Non-controlling interest (NCI) is a stake in an entity that constitutes less than 50% of the total shares that are controlled by voting rights. In other words, non-controlling investors cannot exercise control over an entity by way of votes, and therefor have very limited or no influence on the decision-making and management of that entity. Normally, non-controlling interest stakes range between 20% and 30%. In the books of an entity, non-controlling interest is projected as part of consolidated profit and loss that comes under ordinary operations after taxation. Under international accounting norms, the non-controlling interest falls under equity.

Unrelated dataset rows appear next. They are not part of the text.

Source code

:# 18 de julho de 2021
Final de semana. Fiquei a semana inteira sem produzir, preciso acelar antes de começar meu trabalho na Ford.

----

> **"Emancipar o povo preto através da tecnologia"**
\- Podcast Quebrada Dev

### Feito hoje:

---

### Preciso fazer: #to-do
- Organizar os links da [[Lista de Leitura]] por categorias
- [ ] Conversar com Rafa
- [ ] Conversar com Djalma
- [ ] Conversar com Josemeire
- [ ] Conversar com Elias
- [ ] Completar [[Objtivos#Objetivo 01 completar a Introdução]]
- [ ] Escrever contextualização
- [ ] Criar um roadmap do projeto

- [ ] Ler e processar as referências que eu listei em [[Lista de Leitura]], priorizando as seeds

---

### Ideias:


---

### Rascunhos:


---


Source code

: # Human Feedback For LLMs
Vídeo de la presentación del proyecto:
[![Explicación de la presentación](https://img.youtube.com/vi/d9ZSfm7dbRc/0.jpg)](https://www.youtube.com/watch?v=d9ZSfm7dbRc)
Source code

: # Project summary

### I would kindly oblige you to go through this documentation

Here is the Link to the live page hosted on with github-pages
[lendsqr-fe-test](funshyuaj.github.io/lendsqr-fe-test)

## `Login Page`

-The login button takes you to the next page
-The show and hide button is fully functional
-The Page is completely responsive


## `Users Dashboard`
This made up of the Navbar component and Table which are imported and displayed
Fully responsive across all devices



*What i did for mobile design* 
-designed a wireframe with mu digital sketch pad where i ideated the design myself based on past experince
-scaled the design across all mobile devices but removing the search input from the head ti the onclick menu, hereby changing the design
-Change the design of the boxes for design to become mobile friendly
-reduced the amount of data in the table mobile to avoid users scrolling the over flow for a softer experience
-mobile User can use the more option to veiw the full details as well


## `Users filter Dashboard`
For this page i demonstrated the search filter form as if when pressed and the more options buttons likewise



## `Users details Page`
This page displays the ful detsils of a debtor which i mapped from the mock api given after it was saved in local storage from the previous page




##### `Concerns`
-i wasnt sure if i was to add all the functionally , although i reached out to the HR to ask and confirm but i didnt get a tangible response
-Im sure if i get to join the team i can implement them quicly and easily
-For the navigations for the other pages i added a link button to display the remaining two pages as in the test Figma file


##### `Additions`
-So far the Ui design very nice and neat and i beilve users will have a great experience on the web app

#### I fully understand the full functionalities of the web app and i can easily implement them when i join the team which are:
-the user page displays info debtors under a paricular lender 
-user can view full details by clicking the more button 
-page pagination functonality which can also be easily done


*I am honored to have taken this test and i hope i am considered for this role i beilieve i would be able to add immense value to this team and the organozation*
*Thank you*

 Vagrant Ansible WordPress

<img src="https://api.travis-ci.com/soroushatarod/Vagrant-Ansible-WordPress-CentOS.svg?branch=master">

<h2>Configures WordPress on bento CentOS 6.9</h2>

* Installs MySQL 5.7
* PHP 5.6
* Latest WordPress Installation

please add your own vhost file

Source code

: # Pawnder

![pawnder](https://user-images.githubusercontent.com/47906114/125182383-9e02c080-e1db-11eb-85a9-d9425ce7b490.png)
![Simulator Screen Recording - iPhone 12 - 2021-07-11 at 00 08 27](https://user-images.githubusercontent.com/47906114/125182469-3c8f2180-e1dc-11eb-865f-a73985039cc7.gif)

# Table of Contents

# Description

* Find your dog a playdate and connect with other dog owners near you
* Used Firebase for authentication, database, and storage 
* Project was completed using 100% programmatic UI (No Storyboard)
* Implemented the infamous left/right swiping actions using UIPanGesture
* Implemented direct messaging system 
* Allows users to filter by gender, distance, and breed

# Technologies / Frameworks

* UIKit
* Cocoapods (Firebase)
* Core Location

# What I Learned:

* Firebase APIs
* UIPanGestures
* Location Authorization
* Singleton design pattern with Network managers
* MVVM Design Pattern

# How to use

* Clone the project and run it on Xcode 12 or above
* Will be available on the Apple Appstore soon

The major types of non-controlling interest include:

  • Active non-controlling interest: that involves active participation by the holders in an entity’s management and decision making. In other words, it refers to a minority stake held by certain shareholders who actively play a role in directing an entity’s management and decision-making process. Active non-controlling shareholders may be assigned a seat on the entity’s board of directors (BOD) or may be involved, to a certain extent, in specific areas or aspects of its activities or operations.
  • Passive non-controlling interest: that involves, or arises from, holding of a minority stake by certain shareholders who do not actively take part in an entity’s management and decision-making. Passive or inactive non-controlling shareholders do not have any special arrangement with the entity that may otherwise entail any active role such as a seat on the entity’s board of directors (BOD) or involves in specific areas or aspects of its activities or operations.
  • Contingent non-controlling interest: that is contingent upon occurrence or fulfillment of certain criteria. In other words, it constitutes a minority stake that may become a controlling interest if certain pre-conditions are satisfied.

Non-controlling interest may also be categorized as direct and indirect non-controlling interest.

The direct type entails, in the case of acquisition, a proportionate allocation of all recorded equity of a subsidiary, measured as pre and post-acquisition amounts. Indirect non-controlling interest entails that non-controlling shareholders will only get profits corresponding to their respective share of pre and post-acquisition.